Hay en principio un virtual empate entre el poder legislativo y el ejecutivo y signos de incremento de incomodidad de parte del poder judicial totalizado a partir de la referencia oficial sobre el ‘Partido Judicial’. Una generalización semejante se marcó al inicio del conflicto con el sector agropecuario cuando se englobó al adversario como ‘campo’.
Estas modalidades tácticas tienen el inconveniente de tirar el agua sucia junto con el chico. Perdiéndose aliados y actores cercanos que se ven compelidos a participar de las filas adversarias o neutralizados en su apoyo al oficialismo. La crisis de 2001 pudo superarse con gobernabilidad y recuperación económica que marcaron la primera etapa kirchnerista. Sin embargo la política no se elevó en su organicidad. Se mantiene o se agudiza la fragmentación, el debilitamiento de los partidos y el esclerosamiento de las más grandes fuerzas políticas de la Nación. Es decir, no hay mediadores suficientes entre la sociedad y el poder y esto deja a la ciudadanía en la pura individualidad expuesta a la rectoría de la comunicación mediática. No hay espacios de debate y se profundiza la democracia delegativa. La única referencia sobre lo público de manera directa le llega a los ciudadanos desde los medios informativos que editorializan cada vez más como fenómeno mundial de sustitución de los espacios políticos.
El problema consiste en que el exceso de decisionismo político desnuda una debilidad para ejercer el dominio como captura de la subjetividad colectiva. No estamos en el 2001 de ninguna manera pero la población que había vuelto a recuperar parcialmente la confianza en la política se encuentra otra vez tomando distancia: desconfiando del oficialismo y de la oposición. Hay algo esperado por la mayoría de la ciudadanía –que iba a pasar el 29 de junio pasado– pero que no pasó. Quedó el vicepresidente Cobos como un adelantado en el corazón del poder kichnerista para aplicar un límite al mismo. Tan adelantado que resulta inédito y contradictorio en sí mismo.

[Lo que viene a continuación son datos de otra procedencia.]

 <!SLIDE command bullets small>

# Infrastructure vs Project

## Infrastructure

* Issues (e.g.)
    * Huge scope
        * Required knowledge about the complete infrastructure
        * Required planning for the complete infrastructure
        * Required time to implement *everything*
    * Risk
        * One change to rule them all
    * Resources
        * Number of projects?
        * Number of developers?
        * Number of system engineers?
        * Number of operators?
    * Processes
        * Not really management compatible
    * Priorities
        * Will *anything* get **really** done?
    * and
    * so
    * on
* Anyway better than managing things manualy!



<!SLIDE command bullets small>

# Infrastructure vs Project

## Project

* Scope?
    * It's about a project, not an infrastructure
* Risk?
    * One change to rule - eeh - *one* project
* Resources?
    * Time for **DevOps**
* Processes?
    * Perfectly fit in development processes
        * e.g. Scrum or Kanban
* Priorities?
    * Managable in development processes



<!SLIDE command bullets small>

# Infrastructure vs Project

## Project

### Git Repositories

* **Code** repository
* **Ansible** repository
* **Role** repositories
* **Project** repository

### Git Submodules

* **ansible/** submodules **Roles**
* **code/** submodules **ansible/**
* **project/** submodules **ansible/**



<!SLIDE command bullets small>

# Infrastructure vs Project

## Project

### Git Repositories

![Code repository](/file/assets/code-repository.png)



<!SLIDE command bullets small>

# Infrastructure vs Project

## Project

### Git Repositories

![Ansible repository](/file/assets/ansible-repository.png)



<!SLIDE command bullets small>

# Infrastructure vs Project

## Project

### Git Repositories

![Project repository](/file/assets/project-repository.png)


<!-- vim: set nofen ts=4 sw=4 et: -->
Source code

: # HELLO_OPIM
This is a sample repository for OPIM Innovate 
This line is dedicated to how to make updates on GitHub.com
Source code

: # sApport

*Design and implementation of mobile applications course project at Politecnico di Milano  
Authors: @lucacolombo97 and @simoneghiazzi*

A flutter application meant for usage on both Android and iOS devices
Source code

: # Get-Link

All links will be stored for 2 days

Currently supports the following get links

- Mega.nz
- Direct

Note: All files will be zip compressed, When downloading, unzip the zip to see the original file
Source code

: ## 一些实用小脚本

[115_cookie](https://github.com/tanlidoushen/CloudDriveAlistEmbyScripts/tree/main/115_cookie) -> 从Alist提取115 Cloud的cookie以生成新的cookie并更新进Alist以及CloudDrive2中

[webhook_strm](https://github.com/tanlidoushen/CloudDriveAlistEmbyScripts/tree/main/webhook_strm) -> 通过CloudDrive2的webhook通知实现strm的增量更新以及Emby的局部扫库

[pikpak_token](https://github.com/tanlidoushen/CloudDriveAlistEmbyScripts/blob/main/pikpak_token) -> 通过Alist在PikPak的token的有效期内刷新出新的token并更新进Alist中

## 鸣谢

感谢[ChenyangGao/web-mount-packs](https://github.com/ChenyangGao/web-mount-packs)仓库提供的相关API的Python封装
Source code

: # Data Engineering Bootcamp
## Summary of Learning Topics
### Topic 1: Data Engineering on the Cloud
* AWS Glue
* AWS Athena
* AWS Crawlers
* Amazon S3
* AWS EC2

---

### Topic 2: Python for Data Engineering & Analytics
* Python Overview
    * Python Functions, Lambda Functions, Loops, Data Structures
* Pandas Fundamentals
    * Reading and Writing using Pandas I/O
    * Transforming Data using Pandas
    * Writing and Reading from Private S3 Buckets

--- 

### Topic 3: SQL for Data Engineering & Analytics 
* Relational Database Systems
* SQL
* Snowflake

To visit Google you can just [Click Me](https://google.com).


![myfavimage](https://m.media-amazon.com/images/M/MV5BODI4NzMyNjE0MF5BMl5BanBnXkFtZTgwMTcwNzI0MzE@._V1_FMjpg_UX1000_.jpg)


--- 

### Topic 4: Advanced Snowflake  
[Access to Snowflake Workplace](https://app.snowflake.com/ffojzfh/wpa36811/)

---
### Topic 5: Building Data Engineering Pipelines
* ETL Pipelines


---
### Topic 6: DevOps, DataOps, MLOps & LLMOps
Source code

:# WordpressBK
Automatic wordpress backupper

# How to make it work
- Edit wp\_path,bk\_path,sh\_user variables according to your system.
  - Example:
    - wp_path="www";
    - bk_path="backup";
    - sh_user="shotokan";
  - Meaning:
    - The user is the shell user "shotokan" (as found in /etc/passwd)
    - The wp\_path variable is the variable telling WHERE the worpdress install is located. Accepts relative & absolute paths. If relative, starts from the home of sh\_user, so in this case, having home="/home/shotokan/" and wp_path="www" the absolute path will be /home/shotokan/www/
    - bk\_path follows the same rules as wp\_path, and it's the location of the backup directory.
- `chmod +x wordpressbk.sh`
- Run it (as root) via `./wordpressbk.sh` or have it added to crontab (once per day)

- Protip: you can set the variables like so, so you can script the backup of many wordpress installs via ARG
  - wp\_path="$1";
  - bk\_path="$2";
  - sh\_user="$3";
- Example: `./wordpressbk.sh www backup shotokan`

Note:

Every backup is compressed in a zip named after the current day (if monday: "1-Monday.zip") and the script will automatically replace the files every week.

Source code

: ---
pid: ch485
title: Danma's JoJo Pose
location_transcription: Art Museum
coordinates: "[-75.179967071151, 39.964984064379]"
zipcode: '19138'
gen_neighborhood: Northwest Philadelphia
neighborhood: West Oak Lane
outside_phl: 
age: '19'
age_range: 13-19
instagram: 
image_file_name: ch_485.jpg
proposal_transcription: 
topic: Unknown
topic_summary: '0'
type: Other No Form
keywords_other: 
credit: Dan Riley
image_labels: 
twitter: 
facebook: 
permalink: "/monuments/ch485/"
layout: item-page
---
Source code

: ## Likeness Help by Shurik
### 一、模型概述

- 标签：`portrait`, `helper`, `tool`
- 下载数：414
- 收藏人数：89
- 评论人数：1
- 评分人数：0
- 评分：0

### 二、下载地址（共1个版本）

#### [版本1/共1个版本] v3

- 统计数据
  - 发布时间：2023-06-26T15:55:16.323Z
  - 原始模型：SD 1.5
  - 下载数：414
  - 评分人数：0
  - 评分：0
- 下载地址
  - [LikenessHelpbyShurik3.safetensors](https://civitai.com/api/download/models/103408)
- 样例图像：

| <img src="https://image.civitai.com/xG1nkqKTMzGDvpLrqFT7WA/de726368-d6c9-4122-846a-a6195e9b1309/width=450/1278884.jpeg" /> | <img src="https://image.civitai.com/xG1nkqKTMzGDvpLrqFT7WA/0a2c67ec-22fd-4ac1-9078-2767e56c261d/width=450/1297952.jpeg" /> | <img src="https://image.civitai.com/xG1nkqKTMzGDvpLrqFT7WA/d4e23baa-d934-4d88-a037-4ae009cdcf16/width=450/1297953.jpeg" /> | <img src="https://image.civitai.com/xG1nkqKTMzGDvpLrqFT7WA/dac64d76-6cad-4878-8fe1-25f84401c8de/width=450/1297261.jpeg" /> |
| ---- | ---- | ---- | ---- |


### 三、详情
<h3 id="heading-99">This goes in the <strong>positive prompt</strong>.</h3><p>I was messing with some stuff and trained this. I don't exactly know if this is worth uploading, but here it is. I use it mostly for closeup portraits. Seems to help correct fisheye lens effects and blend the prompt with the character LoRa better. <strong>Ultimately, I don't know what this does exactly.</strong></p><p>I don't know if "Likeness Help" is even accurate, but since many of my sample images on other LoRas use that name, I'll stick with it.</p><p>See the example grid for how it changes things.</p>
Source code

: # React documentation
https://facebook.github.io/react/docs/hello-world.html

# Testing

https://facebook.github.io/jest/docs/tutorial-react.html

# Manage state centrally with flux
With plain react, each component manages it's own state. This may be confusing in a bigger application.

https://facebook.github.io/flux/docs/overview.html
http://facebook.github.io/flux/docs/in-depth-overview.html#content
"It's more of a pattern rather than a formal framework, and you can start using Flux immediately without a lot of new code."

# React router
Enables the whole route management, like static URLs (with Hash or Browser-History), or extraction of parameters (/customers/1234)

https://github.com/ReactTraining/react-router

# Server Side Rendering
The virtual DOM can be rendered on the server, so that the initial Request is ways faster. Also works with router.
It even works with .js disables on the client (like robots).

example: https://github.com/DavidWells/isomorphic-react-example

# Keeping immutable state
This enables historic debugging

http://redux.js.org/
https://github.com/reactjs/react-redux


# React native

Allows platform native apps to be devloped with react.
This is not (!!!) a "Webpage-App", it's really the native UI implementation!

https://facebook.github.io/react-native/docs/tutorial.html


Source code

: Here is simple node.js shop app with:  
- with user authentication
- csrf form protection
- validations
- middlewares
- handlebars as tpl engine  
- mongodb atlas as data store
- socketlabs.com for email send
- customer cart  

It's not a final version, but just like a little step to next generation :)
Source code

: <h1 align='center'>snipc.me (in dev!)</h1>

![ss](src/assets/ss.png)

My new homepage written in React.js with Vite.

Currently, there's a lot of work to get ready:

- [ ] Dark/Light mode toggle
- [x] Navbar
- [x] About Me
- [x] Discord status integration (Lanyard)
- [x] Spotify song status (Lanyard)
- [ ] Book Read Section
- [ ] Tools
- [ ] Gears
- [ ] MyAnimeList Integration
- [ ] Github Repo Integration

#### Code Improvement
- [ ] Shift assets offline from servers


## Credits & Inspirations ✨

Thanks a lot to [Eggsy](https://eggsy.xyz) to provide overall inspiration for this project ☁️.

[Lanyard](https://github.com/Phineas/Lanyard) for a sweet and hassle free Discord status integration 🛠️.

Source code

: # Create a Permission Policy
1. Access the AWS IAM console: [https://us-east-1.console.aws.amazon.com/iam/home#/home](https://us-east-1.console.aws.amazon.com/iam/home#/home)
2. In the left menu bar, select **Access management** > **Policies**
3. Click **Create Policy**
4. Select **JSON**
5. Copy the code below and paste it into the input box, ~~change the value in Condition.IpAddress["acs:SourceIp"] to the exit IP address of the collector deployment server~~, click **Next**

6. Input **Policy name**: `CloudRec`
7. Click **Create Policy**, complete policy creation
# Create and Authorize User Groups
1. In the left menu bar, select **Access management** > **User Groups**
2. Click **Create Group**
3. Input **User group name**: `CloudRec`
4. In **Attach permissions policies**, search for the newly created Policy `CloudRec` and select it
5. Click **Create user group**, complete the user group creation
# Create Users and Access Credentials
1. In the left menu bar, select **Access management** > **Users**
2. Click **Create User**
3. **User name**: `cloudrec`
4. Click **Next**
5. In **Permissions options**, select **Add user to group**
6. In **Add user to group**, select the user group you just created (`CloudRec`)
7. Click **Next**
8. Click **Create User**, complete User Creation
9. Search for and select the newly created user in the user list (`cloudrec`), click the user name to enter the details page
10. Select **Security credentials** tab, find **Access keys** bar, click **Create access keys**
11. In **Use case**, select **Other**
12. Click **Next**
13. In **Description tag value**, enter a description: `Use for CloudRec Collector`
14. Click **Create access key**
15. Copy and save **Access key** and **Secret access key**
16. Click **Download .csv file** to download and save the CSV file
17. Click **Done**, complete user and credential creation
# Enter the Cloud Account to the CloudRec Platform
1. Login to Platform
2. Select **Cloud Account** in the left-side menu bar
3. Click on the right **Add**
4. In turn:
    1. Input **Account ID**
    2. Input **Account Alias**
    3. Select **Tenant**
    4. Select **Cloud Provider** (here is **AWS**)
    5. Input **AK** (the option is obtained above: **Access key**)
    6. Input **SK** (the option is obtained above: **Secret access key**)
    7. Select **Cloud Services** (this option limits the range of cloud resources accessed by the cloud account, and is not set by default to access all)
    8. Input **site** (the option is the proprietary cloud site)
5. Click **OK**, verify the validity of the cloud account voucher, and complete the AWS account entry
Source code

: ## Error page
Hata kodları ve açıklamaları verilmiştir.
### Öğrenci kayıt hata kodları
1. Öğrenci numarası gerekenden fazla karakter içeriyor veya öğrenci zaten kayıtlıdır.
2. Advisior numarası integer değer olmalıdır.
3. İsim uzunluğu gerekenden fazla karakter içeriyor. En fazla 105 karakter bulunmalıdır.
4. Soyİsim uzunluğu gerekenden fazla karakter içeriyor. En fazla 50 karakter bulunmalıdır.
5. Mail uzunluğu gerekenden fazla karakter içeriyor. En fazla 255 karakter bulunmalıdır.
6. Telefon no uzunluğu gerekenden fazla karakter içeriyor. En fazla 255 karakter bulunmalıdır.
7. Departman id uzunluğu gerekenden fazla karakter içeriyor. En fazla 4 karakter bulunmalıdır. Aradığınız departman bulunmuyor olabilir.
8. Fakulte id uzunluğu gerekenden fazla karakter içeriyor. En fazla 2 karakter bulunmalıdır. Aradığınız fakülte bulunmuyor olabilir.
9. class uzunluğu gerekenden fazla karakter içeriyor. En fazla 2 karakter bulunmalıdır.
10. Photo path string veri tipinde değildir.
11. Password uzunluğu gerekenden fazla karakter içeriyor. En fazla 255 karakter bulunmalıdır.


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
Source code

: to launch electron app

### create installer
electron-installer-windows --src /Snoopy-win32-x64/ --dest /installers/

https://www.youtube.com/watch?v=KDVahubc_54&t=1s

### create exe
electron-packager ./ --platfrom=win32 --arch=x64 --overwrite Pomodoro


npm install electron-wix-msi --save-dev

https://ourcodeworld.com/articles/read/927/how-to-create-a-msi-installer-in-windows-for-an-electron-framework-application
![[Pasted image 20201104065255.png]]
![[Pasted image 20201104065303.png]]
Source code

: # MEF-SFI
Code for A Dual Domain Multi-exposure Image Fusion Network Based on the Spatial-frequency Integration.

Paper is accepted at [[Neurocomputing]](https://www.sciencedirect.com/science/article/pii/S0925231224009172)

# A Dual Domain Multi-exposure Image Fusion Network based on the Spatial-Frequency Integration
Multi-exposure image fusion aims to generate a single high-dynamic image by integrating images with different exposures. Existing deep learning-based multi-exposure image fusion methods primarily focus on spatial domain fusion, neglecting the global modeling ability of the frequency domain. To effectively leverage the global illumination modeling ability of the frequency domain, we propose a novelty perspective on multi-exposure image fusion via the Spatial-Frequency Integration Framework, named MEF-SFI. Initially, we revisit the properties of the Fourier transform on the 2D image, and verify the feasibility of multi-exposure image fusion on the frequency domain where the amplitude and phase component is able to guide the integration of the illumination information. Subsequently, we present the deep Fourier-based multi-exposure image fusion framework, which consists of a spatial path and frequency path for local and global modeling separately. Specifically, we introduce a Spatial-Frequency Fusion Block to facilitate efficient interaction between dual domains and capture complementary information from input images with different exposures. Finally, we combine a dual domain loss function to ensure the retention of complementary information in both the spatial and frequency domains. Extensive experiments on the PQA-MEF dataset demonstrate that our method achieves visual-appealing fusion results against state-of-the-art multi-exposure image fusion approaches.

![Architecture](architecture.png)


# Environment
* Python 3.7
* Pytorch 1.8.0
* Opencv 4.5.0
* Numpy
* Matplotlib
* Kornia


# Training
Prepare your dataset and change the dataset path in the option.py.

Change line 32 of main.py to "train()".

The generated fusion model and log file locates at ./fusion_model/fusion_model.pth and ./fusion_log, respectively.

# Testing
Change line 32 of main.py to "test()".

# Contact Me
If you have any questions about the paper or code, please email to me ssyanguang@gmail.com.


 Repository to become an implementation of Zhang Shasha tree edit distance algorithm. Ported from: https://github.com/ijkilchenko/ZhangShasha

El espacio público vociferante y controvertido vuelve a llenarse de indiferencia colectiva y desinterés de los ciudadanos. No hay demasiada atención por el discurso oficial ni por las peleas entre bambalinas de la oposición. Uno puede decir que falta demasiado tiempo para el 2011 y se supone que van a ocurrir muchas cosas que nos obligarán a revisar los pronósticos pero desde otro enfoque falta muy poco en relación a la enorme construcción que habría que hacer para darle previsibilidad y certidumbre al escenario. Una vez más la política y los políticos se fusionan en forma indiferencia da.
La tarea para todos es la misma: construir consensos para lograr la legitimidad suficiente. Están expectantes los factores de poder, los grupos de interés y de presión. Por el momento, para estos, muchas veces en las sombras, el requerimiento de un candidato opositor suficientemente sólido y capaz de conducir el país a partir del 2011 no está totalmente satisfecho con la oferta existente. Algunos de ellos consideran que una garantía sería que fuera peronista pero tampoco encuentran uno dentro del justicialismo con vocación de controlar al PJ y a la CGT con eficacia.
El temor es que la política se desmadre por falta de dirección y racionalidad en la contienda. Mientras tanto las heridas del oficialismo se achican detrás de la férrea voluntad del matrimonio gobernante. Hacen un gran esfuerzo en convencer a la ciudadanía de que constituyen la única opción vivificante ante tanto desapasionamiento generalizado.